When to Use try/catch

This is the most important section for writing clean middleware code. Understanding when to use (and skip) try/catch will save you from writing unnecessary code.


The Golden Rule

Only wrap external API calls in try/catch.

If you're calling methods from your integration's api object, they already normalize errors. No try/catch needed.


Scenario 1: Integration Methods (Skip try/catch)

When this applies

You're calling methods like:

  • api.getCart()
  • api.addCartEntry()
  • api.getProduct()
  • Any method from context.getApiClient()

Why skip try/catch?

Integration methods already throw normalized HttpError instances with proper status codes. Wrapping them in try/catch is redundant.

Example

export const updateCart = async (context, args) => {
  const { api } = await context.getApiClient();
  
  // ✅ No try/catch needed
  const { data: cart } = await api.getCart({ cartId: args.cartId });
  await api.addCartEntry({ cartId: args.cartId, sku: args.sku });
  
  return normalizeCart(cart);
};

Think of integration methods as "already safe" — they handle error normalization for you.


Scenario 2: External APIs (Usually Skip try/catch)

When this applies

You're calling:

  • Third-party APIs with HTTP clients
  • External services (address validation, payment gateways, etc.)
  • Any API not part of your integration's api object

Why usually skip try/catch?

If your HTTP client is configured with an error adapter (in index.server.ts or client factory), errors are automatically normalized.
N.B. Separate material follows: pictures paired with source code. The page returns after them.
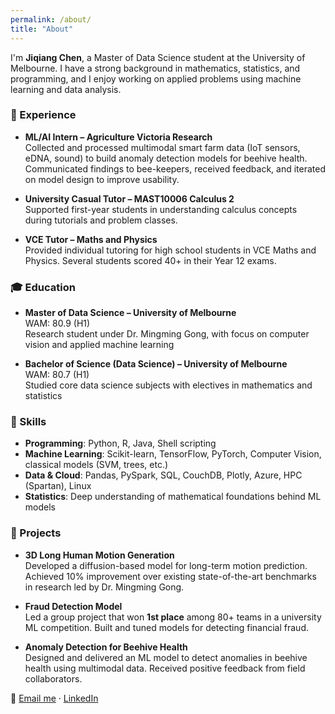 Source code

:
 ```yaml
---
permalink: /about/
title: "About"
---
```


I'm **Jiqiang Chen**, a Master of Data Science student at the University of Melbourne. I have a strong background in mathematics, statistics, and programming, and I enjoy working on applied problems using machine learning and data analysis.

### 🧪 Experience

- **ML/AI Intern – Agriculture Victoria Research**  
  Collected and processed multimodal smart farm data (IoT sensors, eDNA, sound) to build anomaly detection models for beehive health. Communicated findings to bee-keepers, received feedback, and iterated on model design to improve usability.

- **University Casual Tutor – MAST10006 Calculus 2**  
  Supported first-year students in understanding calculus concepts during tutorials and problem classes.

- **VCE Tutor – Maths and Physics**  
  Provided individual tutoring for high school students in VCE Maths and Physics. Several students scored 40+ in their Year 12 exams.

### 🎓 Education

- **Master of Data Science – University of Melbourne**  
  WAM: 80.9 (H1)  
  Research student under Dr. Mingming Gong, with focus on computer vision and applied machine learning

- **Bachelor of Science (Data Science) – University of Melbourne**  
  WAM: 80.7 (H1)  
  Studied core data science subjects with electives in mathematics and statistics

### 🧠 Skills

- **Programming**: Python, R, Java, Shell scripting  
- **Machine Learning**: Scikit-learn, TensorFlow, PyTorch, Computer Vision, classical models (SVM, trees, etc.)  
- **Data & Cloud**: Pandas, PySpark, SQL, CouchDB, Plotly, Azure, HPC (Spartan), Linux  
- **Statistics**: Deep understanding of mathematical foundations behind ML models

### 💼 Projects

- **3D Long Human Motion Generation**  
  Developed a diffusion-based model for long-term motion prediction. Achieved 10% improvement over existing state-of-the-art benchmarks in research led by Dr. Mingming Gong.

- **Fraud Detection Model**  
  Led a group project that won **1st place** among 80+ teams in a university ML competition. Built and tuned models for detecting financial fraud.

- **Anomaly Detection for Beehive Health**  
  Designed and delivered an ML model to detect anomalies in beehive health using multimodal data. Received positive feedback from field collaborators.



📧 [Email me](mailto:chenjiqiang0305@gmail.com) · [LinkedIn](https://www.linkedin.com/in/jiqiang-chen-47583a28a/)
No try/catch needed.

Example

// In index.server.ts - configure once with error adapter
const validatorClient = adapter.withErrorNormalizer(
  httpClient,
  { extractMessage: (payload) => payload?.error },
);

// In your endpoint - no try/catch needed
export const validateAddress = async (context, args) => {
  // Errors automatically normalized by adapter
  const { data } = await validatorClient.post('/check', {
    address: args.address,
  });
  return { isValid: data.valid };
};

When to add try/catch

Only if you need custom error transformation:

export const validateAddress = async (context, args) => {
  try {
    const { data } = await validatorClient.post('/check', {
      address: args.address,
    });
    return { isValid: data.valid };
  } catch (error) {
    // Transform adapter-normalized error for specific UX
    const normalized = HttpError.isHttpError(error) ? error : new HttpError(500, 'Unknown error');
    
    if (normalized.statusCode === 422) {
      throw context.createHttpError({
        statusCode: 400,
        message: 'Please provide a complete address',
        data: { field: 'address' },
        cause: error,
      });
    }
    
    throw normalized;
  }
};

Best practice: Configure adapters once in setup files. Your endpoint methods stay clean without try/catch blocks.
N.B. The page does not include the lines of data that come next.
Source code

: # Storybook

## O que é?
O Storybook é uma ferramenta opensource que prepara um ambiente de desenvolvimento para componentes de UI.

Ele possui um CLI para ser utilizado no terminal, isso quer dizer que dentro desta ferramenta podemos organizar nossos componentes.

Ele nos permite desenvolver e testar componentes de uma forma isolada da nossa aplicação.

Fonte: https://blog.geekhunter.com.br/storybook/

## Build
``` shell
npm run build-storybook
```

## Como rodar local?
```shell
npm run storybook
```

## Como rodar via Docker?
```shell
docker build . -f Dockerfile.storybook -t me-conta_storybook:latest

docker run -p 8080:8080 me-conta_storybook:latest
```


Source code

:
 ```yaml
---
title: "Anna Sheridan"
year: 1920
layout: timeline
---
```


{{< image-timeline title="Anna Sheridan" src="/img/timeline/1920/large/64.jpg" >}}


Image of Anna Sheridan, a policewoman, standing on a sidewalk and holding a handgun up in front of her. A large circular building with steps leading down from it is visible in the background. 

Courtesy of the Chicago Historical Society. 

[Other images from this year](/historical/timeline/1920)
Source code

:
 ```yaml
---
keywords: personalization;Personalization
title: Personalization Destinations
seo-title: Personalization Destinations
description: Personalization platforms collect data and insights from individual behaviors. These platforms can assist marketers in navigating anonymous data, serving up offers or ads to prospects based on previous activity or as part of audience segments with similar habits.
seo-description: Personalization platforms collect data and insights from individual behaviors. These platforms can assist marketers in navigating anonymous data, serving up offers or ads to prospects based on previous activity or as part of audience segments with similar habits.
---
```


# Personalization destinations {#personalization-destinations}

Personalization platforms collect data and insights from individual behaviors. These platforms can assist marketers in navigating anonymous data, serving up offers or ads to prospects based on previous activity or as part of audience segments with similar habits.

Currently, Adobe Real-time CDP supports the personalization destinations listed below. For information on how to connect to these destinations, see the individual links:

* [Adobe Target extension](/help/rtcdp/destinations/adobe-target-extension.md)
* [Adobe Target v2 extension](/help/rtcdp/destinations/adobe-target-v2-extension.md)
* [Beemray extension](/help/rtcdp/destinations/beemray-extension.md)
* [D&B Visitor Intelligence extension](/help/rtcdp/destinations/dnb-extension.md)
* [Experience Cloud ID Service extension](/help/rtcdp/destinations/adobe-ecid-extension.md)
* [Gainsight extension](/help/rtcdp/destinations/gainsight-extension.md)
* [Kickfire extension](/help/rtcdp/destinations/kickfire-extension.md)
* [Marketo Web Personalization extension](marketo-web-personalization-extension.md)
Scenario 3: Custom Error Mapping (Use try/catch)

When this applies

You need to:

  • Transform technical errors into user-friendly messages
  • Map vendor error codes to custom messages
  • Add frontend-specific error data

Why use try/catch?

You're catching the error, inspecting it, and throwing a new, more specific error.

Example: Password change

Technical error: 401 Unauthorized
User-friendly error: "Current password is incorrect"
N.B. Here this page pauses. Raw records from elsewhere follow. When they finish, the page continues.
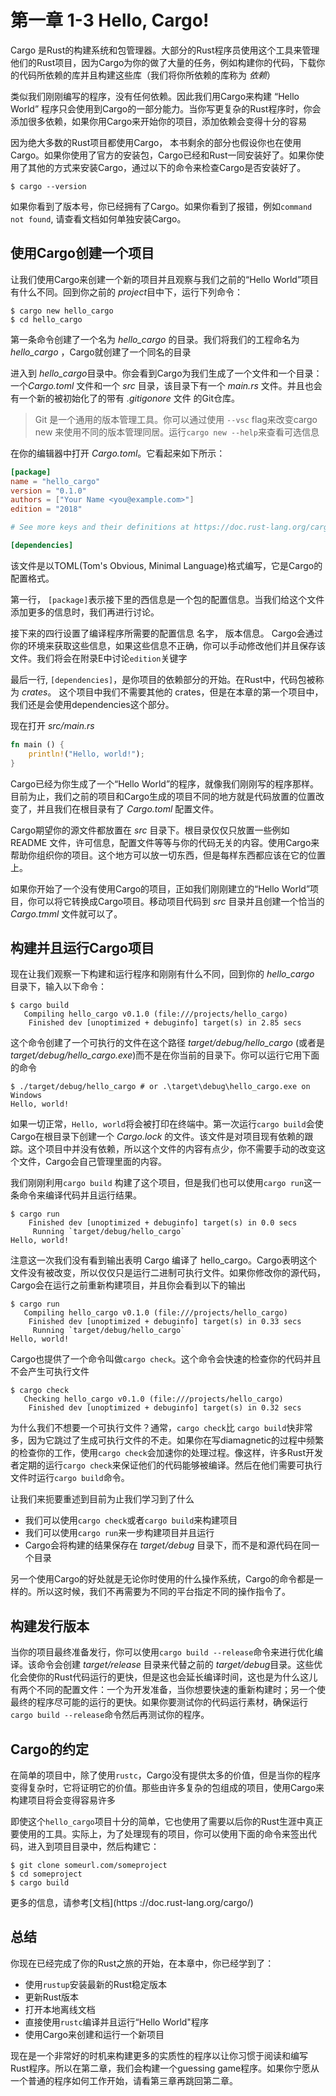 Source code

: # 第一章 1-3 Hello, Cargo!

Cargo 是Rust的构建系统和包管理器。大部分的Rust程序员使用这个工具来管理他们的Rust项目，因为Cargo为你的做了大量的任务，例如构建你的代码，下载你的代码所依赖的库并且构建这些库（我们将你所依赖的库称为 *依赖*）

类似我们刚刚编写的程序，没有任何依赖。因此我们用Cargo来构建 “Hello World” 程序只会使用到Cargo的一部分能力。当你写更复杂的Rust程序时，你会添加很多依赖，如果你用Cargo来开始你的项目，添加依赖会变得十分的容易

因为绝大多数的Rust项目都使用Cargo， 本书剩余的部分也假设你也在使用Cargo。如果你使用了官方的安装包，Cargo已经和Rust一同安装好了。如果你使用了其他的方式来安装Cargo，通过以下的命令来检查Cargo是否安装好了。

```shell
$ cargo --version
```

如果你看到了版本号，你已经拥有了Cargo。如果你看到了报错，例如```command not found```, 请查看文档如何单独安装Cargo。

## 使用Cargo创建一个项目
让我们使用Cargo来创建一个新的项目并且观察与我们之前的“Hello World”项目有什么不同。回到你之前的 *project*目中下，运行下列命令：

```shell
$ cargo new hello_cargo
$ cd hello_cargo
```
第一条命令创建了一个名为 *hello_cargo* 的目录。我们将我们的工程命名为 *hello_cargo* ，Cargo就创建了一个同名的目录

进入到 *hello_cargo*目录中。你会看到Cargo为我们生成了一个文件和一个目录： 一个*Cargo.toml* 文件和一个 *src* 目录，该目录下有一个 *main.rs* 文件。并且也会有一个新的被初始化了的带有 *.gitigonore* 文件 的Git仓库。

> Git 是一个通用的版本管理工具。你可以通过使用 ```--vsc``` flag来改变cargo new 来使用不同的版本管理同居。运行```cargo new --help```来查看可选信息

在你的编辑器中打开 *Cargo.toml*。它看起来如下所示：

``` toml
[package]
name = "hello_cargo"
version = "0.1.0"
authors = ["Your Name <you@example.com>"]
edition = "2018"

# See more keys and their definitions at https://doc.rust-lang.org/cargo/reference/manifest.html

[dependencies]
```
该文件是以TOML(Tom's Obvious, Minimal Language)格式编写，它是Cargo的配置格式。

第一行， ```[package]```表示接下里的西信息是一个包的配置信息。当我们给这个文件添加更多的信息时，我们再进行讨论。

接下来的四行设置了编译程序所需要的配置信息
名字， 版本信息。 Cargo会通过你的环境来获取这些信息，如果这些信息不正确，你可以手动修改他们并且保存该文件。我们将会在附录E中讨论```edition```关键字

最后一行, ```[dependencies]```，是你项目的依赖部分的开始。在Rust中，代码包被称为 *crates*。 这个项目中我们不需要其他的 crates，但是在本章的第一个项目中，我们还是会使用dependencies这个部分。

现在打开 *src/main.rs*

```rust
fn main () {
    println!("Hello, world!");
}
```
Cargo已经为你生成了一个“Hello World”的程序，就像我们刚刚写的程序那样。目前为止，我们之前的项目和Cargo生成的项目不同的地方就是代码放置的位置改变了，并且我们在根目录有了 *Cargo.toml* 配置文件。

Cargo期望你的源文件都放置在 *src* 目录下。根目录仅仅只放置一些例如 README 文件，许可信息，配置文件等等与你的代码无关的内容。使用Cargo来帮助你组织你的项目。这个地方可以放一切东西，但是每样东西都应该在它的位置上。

如果你开始了一个没有使用Cargo的项目，正如我们刚刚建立的“Hello World”项目，你可以将它转换成Cargo项目。移动项目代码到 *src* 目录并且创建一个恰当的 *Cargo.tmml* 文件就可以了。

## 构建并且运行Cargo项目

现在让我们观察一下构建和运行程序和刚刚有什么不同，回到你的 *hello_cargo* 目录下，输入以下命令：

```shell
$ cargo build
   Compiling hello_cargo v0.1.0 (file:///projects/hello_cargo)
    Finished dev [unoptimized + debuginfo] target(s) in 2.85 secs
```
这个命令创建了一个可执行的文件在这个路径 *target/debug/hello_cargo* (或者是 *target/debug/hello_cargo.exe*)而不是在你当前的目录下。你可以运行它用下面的命令

```shell
$ ./target/debug/hello_cargo # or .\target\debug\hello_cargo.exe on Windows
Hello, world!
```
如果一切正常，```Hello, world```将会被打印在终端中。第一次运行```cargo build```会使Cargo在根目录下创建一个 *Cargo.lock* 的文件。该文件是对项目现有依赖的跟踪。这个项目中并没有依赖，所以这个文件的内容有点少，你不需要手动的改变这个文件，Cargo会自己管理里面的内容。

我们刚刚利用```cargo build``` 构建了这个项目，但是我们也可以使用```cargo run```这一条命令来编译代码并且运行结果。

```shell
$ cargo run
    Finished dev [unoptimized + debuginfo] target(s) in 0.0 secs
     Running `target/debug/hello_cargo`
Hello, world!
```

注意这一次我们没有看到输出表明 Cargo 编译了 hello_cargo。Cargo表明这个文件没有被改变，所以仅仅只是运行二进制可执行文件。如果你修改你的源代码，Cargo会在运行之前重新构建项目，并且你会看到以下的输出

```shell
$ cargo run
   Compiling hello_cargo v0.1.0 (file:///projects/hello_cargo)
    Finished dev [unoptimized + debuginfo] target(s) in 0.33 secs
     Running `target/debug/hello_cargo`
Hello, world!
```

Cargo也提供了一个命令叫做```cargo check```。这个命令会快速的检查你的代码并且不会产生可执行文件

```shell
$ cargo check
   Checking hello_cargo v0.1.0 (file:///projects/hello_cargo)
    Finished dev [unoptimized + debuginfo] target(s) in 0.32 secs
```

为什么我们不想要一个可执行文件？通常，```cargo check```比 ```cargo build```快非常多，因为它跳过了生成可执行文件的不走。如果你在写diamagnetic的过程中频繁的检查你的工作，使用```cargo check```会加速你的处理过程。像这样，许多Rust开发者定期的运行```cargo check```来保证他们的代码能够被编译。然后在他们需要可执行文件时运行```cargo build```命令。

让我们来扼要重述到目前为止我们学习到了什么

- 我们可以使用```cargo check```或者```cargo build```来构建项目
- 我们可以使用```cargo run```来一步构建项目并且运行
- Cargo会将构建的结果保存在 *target/debug* 目录下，而不是和源代码在同一个目录

另一个使用Cargo的好处就是无论你时使用的什么操作系统，Cargo的命令都是一样的。所以这时候，我们不再需要为不同的平台指定不同的操作指令了。

## 构建发行版本
当你的项目最终准备发行，你可以使用```cargo build --release```命令来进行优化编译。该命令会创建 *target/release* 目录来代替之前的 *target/debug*目录。这些优化会使你的Rust代码运行的更快，但是这也会延长编译时间，这也是为什么这儿有两个不同的配置文件：一个为开发准备，当你想要快速的重新构建时；另一个使最终的程序尽可能的运行的更快。如果你要测试你的代码运行素材，确保运行```cargo build --release```命令然后再测试你的程序。

## Cargo的约定
在简单的项目中，除了使用```rustc```，Cargo没有提供太多的价值，但是当你的程序变得复杂时，它将证明它的价值。那些由许多复杂的包组成的项目，使用Cargo来构建项目将会变得容易许多

即使这个```hello_cargo```项目十分的简单，它也使用了需要以后你的Rust生涯中真正要使用的工具。实际上，为了处理现有的项目，你可以使用下面的命令来签出代码，进入到项目目录中，然后构建它：

```shell
$ git clone someurl.com/someproject
$ cd someproject
$ cargo build
```
更多的信息，请参考[文档](https
://doc.rust-lang.org/cargo/)

## 总结
你现在已经完成了你的Rust之旅的开始，在本章中，你已经学到了：

- 使用```rustup```安装最新的Rust稳定版本
- 更新Rust版本
- 打开本地离线文档
- 直接使用```rustc```编译并且运行“Hello World"程序
- 使用Cargo来创建和运行一个新项目

现在是一个非常好的时机来构建更多的实质性的程序以让你习惯于阅读和编写Rust程序。所以在第二章，我们会构建一个guessing game程序。如果你宁愿从一个普通的程序如何工作开始，请看第三章再跳回第二章。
export const changePassword = async (context, args) => {
  const { api } = await context.getApiClient();
  
  try {
    await api.updatePassword({
      userId: args.userId,
      oldPassword: args.currentPassword,
      newPassword: args.newPassword,
    });
    return { success: true };
  } catch (error) {
    const normalized = normalizeAxiosError(error);
    
    // Map 401 to user-friendly message
    if (normalized.statusCode === 401) {
      throw context.createHttpError({
        statusCode: 400,
        message: 'Current password is incorrect',
        data: { field: 'currentPassword' },
        cause: error,
      });
    }
    
    // Re-throw other errors as-is
    throw normalized;
  }
};

The key: You're adding value by making the error more specific for your frontend.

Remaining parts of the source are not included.